→ Description of the task:
Your answer should repeat every line of the records below in which the word "Delta" appears.

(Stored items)
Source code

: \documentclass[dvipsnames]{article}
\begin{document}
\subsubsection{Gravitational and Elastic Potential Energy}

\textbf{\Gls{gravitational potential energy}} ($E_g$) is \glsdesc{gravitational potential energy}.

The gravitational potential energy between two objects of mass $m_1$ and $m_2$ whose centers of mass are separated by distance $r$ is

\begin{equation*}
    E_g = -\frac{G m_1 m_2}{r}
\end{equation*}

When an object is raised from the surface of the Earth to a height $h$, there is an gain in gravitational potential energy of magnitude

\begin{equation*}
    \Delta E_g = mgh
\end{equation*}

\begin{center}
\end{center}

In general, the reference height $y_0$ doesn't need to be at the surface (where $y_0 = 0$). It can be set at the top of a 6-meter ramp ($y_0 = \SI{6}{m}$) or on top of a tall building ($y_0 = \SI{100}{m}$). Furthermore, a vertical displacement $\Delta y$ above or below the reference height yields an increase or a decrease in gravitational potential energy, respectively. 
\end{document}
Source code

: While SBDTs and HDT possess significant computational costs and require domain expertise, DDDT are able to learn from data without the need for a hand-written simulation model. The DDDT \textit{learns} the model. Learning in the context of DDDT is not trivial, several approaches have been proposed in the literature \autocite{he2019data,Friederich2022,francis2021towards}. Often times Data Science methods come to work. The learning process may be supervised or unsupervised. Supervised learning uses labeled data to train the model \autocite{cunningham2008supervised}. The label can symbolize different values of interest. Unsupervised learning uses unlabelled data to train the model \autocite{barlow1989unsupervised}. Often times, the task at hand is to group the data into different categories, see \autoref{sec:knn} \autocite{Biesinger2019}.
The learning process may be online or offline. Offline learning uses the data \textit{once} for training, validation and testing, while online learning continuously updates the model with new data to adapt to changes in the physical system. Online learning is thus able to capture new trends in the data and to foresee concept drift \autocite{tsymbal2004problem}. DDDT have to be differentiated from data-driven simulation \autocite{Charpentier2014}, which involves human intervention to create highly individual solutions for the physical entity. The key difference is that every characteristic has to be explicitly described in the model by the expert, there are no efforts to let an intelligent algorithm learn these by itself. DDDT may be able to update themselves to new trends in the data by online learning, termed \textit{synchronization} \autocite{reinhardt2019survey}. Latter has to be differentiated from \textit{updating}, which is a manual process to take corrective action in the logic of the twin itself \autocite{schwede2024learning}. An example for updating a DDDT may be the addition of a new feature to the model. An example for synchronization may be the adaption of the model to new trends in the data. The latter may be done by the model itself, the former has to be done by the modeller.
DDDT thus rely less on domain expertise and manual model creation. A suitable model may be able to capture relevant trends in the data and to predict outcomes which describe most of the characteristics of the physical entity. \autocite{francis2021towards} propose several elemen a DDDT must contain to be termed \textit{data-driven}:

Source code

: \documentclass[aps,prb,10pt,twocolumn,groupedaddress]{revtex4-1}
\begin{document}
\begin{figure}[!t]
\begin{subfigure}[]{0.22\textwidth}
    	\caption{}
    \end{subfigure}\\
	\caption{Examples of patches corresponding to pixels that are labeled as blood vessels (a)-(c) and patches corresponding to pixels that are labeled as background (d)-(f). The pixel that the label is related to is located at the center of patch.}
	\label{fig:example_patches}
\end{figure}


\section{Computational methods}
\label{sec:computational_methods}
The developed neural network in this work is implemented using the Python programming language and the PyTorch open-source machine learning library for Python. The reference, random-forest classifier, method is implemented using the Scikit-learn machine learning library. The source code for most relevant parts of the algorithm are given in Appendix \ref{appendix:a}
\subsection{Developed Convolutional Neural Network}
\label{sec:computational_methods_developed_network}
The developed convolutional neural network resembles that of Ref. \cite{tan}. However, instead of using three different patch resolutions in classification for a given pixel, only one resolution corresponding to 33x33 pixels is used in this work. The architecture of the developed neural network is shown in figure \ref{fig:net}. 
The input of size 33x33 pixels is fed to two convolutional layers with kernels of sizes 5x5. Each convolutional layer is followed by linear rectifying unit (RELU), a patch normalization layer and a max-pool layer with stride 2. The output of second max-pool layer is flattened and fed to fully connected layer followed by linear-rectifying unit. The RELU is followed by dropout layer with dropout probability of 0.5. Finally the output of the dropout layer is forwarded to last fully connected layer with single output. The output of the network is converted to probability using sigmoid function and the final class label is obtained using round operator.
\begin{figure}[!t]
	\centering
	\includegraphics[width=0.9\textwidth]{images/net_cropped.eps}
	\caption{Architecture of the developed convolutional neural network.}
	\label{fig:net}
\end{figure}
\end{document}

→ Answer section:
    \Delta E_g = mgh
In general, the reference height $y_0$ doesn't need to be at the surface (where $y_0 = 0$). It can be set at the top of a 6-meter ramp ($y_0 = \SI{6}{m}$) or on top of a tall building ($y_0 = \SI{100}{m}$). Furthermore, a vertical displacement $\Delta y$ above or below the reference height yields an increase or a decrease in gravitational potential energy, respectively. 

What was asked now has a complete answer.